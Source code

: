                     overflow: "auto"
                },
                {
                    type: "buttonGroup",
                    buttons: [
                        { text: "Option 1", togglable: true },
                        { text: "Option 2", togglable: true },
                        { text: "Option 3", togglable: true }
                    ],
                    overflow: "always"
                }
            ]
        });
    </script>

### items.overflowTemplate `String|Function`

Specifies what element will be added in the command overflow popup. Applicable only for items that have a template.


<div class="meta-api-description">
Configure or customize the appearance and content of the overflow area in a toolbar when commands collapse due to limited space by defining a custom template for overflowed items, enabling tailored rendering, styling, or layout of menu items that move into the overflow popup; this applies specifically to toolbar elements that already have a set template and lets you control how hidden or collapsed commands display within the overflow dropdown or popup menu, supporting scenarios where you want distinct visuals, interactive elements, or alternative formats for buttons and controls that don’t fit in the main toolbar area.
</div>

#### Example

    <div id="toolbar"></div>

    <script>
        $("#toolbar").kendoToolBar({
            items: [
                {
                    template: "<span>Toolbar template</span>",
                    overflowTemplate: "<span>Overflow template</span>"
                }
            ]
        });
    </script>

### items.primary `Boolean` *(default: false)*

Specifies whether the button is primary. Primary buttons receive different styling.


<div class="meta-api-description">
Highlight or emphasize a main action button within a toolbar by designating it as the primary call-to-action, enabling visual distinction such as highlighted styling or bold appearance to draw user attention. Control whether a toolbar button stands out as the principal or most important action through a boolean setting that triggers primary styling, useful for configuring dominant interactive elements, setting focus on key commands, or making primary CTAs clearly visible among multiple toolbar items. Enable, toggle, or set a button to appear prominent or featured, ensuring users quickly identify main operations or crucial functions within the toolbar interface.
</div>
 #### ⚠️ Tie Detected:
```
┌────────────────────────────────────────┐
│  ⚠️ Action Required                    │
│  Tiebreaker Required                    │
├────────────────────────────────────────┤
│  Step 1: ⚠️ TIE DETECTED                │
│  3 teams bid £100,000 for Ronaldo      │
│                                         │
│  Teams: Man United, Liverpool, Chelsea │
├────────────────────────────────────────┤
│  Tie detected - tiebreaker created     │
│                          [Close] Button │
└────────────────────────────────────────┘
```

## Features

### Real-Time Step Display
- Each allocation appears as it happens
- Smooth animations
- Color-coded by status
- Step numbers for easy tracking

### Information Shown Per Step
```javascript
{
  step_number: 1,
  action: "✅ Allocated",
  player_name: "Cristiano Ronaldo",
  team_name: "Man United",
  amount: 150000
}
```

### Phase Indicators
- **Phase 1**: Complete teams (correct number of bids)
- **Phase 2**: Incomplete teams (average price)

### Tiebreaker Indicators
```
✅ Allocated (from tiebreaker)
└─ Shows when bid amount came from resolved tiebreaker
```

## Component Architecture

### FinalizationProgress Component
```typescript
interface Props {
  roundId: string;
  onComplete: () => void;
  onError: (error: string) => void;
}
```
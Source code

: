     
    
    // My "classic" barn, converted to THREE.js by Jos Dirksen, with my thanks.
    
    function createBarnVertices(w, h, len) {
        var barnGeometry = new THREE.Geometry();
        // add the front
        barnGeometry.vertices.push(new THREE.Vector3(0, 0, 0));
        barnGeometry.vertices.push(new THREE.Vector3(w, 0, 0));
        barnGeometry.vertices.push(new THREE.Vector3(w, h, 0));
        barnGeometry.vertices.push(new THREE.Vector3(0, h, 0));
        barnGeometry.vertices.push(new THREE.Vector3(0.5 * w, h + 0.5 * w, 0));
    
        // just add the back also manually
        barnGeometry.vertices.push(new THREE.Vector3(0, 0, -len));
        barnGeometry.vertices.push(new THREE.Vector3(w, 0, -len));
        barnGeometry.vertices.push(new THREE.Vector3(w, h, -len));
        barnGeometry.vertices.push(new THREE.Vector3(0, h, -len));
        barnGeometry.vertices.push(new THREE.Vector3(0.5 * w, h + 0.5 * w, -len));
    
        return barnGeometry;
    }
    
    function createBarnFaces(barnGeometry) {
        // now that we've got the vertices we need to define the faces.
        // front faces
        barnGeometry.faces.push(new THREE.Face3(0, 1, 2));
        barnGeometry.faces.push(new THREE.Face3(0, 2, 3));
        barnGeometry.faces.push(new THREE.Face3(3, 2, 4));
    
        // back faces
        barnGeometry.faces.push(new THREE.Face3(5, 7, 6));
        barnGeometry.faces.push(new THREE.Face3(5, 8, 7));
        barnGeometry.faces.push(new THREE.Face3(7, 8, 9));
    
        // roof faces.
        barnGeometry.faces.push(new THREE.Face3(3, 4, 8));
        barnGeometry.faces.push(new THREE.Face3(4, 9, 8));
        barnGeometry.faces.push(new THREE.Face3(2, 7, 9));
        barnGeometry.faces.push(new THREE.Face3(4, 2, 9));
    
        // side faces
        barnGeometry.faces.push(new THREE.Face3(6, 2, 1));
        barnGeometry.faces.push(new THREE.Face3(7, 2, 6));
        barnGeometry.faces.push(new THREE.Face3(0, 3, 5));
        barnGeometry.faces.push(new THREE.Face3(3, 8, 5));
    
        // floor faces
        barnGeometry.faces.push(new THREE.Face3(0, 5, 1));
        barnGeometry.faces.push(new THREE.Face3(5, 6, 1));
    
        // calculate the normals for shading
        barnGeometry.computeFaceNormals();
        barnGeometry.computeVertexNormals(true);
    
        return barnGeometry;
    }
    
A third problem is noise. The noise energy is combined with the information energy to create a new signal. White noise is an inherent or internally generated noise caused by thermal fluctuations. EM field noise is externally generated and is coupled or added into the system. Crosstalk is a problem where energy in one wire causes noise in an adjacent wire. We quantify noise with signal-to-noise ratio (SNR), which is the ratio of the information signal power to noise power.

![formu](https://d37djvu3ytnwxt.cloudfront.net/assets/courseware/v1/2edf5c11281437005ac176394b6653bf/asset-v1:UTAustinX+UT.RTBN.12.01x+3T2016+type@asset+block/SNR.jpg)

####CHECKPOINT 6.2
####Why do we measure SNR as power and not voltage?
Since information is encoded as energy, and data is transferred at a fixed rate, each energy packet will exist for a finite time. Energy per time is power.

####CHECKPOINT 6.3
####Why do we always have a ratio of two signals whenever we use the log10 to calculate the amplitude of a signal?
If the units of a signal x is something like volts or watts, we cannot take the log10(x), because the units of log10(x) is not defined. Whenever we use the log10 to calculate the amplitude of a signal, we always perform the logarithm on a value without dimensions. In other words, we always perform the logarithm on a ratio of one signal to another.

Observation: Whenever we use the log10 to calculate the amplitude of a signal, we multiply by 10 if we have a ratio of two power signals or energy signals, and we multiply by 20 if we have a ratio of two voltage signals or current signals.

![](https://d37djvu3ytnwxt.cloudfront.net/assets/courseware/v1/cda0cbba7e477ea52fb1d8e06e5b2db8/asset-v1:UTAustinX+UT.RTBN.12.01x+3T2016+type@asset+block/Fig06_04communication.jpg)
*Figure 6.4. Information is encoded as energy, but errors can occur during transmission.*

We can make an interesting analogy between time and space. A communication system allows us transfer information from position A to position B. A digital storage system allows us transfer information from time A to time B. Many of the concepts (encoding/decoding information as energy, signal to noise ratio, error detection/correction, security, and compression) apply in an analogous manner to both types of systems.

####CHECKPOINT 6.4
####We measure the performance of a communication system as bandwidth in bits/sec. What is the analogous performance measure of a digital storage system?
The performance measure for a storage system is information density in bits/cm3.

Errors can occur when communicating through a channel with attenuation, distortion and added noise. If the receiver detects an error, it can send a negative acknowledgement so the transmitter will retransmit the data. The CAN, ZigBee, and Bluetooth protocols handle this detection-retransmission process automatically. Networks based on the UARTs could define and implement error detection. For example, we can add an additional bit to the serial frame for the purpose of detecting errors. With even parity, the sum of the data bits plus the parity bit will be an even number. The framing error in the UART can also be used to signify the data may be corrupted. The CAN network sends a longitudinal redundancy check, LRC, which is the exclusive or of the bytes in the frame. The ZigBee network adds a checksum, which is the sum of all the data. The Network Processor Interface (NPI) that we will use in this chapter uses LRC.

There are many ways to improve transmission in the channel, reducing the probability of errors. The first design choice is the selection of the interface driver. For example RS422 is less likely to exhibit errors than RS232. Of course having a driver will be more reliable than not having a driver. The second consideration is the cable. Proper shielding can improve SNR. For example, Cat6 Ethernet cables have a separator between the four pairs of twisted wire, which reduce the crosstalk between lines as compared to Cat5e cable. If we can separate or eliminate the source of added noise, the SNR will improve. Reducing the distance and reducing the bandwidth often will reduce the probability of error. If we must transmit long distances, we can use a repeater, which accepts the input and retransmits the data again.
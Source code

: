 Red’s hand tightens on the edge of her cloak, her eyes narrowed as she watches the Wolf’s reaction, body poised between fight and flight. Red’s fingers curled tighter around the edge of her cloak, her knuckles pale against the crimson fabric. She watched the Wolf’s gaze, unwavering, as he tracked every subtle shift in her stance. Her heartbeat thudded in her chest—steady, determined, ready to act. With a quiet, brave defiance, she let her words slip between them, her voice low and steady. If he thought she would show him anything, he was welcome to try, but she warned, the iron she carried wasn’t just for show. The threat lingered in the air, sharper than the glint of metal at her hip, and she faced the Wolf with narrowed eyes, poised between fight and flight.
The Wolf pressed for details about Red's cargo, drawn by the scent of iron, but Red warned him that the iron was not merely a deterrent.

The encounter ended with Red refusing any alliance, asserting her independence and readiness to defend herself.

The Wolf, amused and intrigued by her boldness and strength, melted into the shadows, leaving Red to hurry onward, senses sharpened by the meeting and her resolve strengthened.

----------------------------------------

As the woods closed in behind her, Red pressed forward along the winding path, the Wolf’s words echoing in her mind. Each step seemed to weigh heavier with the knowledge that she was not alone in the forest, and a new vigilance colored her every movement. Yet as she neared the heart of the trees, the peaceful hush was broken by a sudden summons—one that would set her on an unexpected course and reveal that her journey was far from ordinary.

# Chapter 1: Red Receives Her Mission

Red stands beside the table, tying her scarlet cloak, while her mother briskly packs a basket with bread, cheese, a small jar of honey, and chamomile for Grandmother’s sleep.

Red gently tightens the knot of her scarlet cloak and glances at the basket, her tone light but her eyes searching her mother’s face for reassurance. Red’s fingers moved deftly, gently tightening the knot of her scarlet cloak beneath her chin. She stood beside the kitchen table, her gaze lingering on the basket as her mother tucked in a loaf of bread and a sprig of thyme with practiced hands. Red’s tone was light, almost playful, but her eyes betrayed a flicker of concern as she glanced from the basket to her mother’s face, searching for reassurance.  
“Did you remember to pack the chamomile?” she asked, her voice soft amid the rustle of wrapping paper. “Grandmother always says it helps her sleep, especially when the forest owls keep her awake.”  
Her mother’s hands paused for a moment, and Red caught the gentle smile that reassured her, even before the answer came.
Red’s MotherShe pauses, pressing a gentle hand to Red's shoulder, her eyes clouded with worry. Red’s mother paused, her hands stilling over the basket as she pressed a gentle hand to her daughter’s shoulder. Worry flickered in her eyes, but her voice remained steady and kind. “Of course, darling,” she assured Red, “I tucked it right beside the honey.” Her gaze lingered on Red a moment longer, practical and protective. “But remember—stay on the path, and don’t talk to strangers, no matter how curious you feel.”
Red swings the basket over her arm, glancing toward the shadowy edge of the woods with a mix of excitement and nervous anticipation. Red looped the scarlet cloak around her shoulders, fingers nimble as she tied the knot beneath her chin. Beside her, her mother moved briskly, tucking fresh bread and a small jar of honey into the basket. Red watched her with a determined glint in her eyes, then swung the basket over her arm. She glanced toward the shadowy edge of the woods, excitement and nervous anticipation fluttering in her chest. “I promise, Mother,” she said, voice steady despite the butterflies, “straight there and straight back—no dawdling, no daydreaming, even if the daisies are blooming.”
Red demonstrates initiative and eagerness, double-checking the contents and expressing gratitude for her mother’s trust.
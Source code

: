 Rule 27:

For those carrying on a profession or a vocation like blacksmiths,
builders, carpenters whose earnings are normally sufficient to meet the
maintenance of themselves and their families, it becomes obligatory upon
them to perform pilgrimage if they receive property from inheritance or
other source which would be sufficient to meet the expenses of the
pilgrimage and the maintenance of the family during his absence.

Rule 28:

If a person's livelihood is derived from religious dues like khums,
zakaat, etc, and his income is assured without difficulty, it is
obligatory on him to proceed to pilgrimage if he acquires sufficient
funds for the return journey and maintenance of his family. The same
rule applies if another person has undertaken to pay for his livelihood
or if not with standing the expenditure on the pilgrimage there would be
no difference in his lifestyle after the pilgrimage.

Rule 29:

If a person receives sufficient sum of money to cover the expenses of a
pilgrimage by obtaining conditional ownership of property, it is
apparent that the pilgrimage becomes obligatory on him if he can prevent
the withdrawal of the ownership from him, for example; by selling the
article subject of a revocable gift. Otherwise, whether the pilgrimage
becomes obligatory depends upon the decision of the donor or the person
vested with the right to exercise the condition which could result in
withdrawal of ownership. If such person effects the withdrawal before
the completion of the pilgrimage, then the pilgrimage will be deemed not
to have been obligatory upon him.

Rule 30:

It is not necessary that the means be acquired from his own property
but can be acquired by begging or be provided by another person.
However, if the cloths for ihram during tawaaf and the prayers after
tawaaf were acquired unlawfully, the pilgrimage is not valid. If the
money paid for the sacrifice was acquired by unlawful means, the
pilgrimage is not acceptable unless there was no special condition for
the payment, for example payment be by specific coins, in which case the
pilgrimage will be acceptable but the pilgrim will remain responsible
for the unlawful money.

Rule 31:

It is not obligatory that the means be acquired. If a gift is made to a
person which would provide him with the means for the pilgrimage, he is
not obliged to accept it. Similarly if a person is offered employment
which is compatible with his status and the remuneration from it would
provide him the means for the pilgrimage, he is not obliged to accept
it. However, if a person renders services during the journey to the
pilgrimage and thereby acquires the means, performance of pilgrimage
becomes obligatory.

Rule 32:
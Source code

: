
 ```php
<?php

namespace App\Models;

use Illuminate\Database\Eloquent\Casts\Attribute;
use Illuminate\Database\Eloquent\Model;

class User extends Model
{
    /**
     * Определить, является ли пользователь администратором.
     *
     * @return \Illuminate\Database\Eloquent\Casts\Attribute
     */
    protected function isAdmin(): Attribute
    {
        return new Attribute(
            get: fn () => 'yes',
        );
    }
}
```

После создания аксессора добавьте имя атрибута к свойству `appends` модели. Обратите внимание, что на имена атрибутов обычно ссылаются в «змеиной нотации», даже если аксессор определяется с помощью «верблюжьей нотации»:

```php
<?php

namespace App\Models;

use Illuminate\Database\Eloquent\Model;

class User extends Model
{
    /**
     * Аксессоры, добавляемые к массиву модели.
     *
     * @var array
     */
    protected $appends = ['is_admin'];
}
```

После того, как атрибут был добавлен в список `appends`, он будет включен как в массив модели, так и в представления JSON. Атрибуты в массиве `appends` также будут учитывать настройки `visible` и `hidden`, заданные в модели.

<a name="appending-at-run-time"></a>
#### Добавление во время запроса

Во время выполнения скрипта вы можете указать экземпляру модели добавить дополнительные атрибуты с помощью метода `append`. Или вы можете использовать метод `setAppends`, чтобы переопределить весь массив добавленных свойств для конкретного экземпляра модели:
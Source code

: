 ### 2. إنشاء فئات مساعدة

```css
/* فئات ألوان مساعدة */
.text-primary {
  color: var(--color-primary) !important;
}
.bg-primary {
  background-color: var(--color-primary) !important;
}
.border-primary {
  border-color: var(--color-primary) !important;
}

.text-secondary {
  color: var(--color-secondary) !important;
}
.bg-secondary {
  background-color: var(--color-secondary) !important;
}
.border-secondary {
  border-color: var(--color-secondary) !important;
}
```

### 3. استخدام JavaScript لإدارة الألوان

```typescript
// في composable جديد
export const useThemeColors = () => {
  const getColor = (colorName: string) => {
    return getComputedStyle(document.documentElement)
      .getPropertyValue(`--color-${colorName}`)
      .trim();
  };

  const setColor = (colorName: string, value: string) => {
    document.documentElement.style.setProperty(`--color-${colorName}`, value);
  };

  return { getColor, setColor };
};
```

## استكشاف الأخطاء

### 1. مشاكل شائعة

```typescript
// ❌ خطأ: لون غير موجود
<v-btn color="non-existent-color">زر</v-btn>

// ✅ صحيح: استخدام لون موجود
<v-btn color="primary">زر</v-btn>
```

********

ACTIVITY :: Wherever the string "sufficient" appears in a line of the records above, copy that line.

YOUR SOLUTION ::
builders, carpenters whose earnings are normally sufficient to meet the
other source which would be sufficient to meet the expenses of the
obligatory on him to proceed to pilgrimage if he acquires sufficient
If a person receives sufficient sum of money to cover the expenses of a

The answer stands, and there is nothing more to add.